WHAT IS REQUIRED
Your answer should be every line of the records that contains the word "also".

[[ SOURCE MATERIAL, beginning ]]

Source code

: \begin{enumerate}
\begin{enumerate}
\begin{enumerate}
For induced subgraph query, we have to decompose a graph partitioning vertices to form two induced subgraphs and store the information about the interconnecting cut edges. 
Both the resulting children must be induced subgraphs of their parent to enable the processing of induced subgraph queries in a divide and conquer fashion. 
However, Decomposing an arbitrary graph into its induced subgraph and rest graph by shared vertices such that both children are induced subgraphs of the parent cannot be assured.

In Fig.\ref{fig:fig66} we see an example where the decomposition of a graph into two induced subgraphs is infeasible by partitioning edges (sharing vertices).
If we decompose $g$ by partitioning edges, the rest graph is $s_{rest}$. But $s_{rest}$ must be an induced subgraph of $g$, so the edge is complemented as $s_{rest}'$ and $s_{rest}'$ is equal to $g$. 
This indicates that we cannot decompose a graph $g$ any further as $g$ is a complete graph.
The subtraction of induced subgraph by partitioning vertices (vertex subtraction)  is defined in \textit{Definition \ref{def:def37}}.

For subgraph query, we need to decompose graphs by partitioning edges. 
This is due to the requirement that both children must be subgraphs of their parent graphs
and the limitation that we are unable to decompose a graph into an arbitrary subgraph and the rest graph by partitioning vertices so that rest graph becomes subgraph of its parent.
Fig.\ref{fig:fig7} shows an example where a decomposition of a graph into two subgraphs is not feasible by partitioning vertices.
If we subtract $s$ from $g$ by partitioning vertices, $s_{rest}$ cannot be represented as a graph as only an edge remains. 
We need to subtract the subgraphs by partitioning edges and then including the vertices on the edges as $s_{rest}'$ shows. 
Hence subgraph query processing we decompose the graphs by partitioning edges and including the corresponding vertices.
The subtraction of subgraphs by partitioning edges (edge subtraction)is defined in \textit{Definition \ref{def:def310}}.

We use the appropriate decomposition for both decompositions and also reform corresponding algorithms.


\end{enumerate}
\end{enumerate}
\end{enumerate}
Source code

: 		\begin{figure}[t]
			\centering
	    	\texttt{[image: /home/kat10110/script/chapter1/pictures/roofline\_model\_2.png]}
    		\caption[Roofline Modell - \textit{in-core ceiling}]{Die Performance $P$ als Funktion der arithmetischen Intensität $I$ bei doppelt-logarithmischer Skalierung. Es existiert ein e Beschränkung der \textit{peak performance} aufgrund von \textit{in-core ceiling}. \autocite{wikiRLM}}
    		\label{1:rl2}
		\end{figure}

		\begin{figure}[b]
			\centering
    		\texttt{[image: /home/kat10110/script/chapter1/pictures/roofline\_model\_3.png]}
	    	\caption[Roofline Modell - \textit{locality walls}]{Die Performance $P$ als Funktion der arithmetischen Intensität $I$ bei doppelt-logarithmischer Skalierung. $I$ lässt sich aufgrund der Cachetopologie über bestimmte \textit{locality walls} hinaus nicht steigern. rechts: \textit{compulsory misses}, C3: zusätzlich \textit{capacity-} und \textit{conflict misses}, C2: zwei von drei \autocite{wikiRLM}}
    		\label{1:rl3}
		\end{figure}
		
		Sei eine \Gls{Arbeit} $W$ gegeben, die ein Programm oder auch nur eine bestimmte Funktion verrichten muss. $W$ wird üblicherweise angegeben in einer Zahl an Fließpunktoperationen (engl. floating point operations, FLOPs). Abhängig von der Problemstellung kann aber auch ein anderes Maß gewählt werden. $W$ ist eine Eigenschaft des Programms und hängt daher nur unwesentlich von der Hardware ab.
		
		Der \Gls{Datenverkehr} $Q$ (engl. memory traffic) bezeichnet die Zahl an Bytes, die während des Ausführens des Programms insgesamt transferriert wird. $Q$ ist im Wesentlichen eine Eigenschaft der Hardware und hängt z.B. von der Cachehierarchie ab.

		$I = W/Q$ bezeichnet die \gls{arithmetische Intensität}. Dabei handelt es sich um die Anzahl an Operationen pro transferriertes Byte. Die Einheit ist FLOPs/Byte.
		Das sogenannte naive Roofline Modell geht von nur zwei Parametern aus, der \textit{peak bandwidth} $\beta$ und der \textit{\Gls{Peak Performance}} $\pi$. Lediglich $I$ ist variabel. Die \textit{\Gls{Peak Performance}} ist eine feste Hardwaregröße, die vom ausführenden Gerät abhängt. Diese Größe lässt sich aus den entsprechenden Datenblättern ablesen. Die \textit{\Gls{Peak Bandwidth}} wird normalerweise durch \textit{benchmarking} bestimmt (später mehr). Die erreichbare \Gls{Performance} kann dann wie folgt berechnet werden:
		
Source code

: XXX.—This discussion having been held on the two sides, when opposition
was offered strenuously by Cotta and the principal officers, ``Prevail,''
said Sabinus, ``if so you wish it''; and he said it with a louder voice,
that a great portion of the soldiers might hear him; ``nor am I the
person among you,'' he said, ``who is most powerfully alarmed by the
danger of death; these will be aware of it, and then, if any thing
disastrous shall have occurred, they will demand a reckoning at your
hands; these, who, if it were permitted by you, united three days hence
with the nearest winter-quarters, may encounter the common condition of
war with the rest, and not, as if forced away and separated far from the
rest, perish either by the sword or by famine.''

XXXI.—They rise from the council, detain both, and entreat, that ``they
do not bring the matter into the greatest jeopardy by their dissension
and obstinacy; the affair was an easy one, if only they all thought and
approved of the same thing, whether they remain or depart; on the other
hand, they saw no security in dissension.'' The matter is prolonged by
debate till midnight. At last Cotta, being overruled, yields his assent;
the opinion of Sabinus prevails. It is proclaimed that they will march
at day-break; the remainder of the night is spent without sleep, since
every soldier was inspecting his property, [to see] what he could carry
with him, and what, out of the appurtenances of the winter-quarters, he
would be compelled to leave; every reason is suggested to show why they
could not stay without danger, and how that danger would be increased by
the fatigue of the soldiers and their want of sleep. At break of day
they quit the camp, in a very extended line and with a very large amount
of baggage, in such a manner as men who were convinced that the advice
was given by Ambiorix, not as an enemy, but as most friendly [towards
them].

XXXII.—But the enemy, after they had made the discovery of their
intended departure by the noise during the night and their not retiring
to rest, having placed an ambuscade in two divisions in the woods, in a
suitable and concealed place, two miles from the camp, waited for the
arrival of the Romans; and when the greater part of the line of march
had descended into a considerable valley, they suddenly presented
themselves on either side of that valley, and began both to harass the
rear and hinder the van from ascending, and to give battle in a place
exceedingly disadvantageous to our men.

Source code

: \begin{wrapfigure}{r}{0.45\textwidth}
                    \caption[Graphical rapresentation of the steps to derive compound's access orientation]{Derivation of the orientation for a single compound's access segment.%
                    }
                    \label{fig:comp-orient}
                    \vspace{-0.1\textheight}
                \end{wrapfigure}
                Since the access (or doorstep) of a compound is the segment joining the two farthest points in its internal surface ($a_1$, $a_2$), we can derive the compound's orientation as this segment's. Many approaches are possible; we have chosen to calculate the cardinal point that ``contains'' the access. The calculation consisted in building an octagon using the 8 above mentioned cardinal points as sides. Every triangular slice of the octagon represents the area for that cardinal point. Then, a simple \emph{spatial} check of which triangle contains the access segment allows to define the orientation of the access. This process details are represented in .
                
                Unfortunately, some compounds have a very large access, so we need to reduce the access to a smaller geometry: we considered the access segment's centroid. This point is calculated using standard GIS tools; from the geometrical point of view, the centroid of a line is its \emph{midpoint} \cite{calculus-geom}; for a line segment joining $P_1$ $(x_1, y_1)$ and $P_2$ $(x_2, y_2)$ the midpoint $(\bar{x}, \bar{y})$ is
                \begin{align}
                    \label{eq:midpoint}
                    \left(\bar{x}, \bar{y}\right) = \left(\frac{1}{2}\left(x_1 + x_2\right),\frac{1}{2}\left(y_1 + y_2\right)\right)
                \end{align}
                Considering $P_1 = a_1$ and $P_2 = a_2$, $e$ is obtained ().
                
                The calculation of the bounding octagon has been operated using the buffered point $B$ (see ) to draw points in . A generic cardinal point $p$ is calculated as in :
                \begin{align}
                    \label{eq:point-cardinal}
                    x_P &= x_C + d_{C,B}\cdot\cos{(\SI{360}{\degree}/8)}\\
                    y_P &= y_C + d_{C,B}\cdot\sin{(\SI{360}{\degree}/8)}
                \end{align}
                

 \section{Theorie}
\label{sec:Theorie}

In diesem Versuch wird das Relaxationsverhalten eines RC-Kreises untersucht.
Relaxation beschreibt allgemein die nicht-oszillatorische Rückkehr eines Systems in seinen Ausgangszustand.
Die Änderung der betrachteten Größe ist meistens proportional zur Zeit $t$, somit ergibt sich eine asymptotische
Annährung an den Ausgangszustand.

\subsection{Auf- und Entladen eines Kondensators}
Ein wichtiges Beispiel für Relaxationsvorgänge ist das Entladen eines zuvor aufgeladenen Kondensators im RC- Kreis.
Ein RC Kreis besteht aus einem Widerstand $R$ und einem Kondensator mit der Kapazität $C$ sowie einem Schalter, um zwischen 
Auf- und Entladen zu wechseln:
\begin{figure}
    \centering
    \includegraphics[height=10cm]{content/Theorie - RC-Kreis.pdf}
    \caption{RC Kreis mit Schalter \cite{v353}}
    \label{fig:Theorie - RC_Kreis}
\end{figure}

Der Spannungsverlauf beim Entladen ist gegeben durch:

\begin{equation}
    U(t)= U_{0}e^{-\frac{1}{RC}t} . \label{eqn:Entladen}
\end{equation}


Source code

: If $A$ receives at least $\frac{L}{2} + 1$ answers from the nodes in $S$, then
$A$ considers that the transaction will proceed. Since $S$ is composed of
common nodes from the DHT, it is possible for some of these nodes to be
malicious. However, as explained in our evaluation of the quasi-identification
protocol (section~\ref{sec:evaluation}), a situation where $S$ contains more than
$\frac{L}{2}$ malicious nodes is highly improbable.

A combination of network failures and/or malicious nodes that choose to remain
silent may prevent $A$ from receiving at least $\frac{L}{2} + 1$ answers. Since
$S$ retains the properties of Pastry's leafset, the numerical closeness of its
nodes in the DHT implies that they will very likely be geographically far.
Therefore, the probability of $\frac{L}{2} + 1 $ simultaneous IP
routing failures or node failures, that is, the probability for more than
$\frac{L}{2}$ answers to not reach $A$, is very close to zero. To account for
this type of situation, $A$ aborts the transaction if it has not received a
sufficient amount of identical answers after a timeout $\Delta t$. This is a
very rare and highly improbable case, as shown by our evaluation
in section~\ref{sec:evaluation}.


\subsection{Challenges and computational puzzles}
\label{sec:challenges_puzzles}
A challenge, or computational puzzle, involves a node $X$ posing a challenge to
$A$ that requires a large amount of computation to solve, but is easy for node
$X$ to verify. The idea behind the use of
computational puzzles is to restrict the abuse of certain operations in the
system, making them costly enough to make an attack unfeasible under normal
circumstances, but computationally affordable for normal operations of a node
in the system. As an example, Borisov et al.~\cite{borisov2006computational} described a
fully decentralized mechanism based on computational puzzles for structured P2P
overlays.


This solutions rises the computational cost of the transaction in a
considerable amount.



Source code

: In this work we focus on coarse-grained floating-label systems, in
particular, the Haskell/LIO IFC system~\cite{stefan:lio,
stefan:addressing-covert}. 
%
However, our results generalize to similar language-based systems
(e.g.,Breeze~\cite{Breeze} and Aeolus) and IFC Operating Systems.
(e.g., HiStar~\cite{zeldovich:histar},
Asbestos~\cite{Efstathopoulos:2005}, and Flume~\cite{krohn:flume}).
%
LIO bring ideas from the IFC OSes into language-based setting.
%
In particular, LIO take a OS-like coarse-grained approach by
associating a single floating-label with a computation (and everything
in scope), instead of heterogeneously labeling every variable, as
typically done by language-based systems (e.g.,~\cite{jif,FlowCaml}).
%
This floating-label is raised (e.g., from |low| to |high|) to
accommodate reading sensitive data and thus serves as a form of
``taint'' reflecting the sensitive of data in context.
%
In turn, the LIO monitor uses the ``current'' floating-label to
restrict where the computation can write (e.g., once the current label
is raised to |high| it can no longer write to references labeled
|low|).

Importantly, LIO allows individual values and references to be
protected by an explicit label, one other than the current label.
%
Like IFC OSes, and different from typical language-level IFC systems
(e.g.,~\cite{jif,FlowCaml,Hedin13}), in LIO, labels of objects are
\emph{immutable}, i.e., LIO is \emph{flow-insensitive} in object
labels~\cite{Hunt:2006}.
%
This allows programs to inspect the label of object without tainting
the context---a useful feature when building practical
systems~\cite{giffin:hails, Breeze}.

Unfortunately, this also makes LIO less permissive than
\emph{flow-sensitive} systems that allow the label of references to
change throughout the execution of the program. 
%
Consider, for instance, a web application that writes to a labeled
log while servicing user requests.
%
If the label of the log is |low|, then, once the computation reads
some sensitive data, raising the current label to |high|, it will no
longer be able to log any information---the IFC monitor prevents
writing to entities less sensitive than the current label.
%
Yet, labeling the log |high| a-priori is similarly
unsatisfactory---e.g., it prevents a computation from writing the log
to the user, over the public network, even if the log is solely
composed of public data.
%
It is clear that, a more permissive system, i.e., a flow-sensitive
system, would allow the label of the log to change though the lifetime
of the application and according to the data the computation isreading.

[[ SOURCE MATERIAL, end ]]

REPLY
We use the appropriate decomposition for both decompositions and also reform corresponding algorithms.
Unfortunately, this also makes LIO less permissive than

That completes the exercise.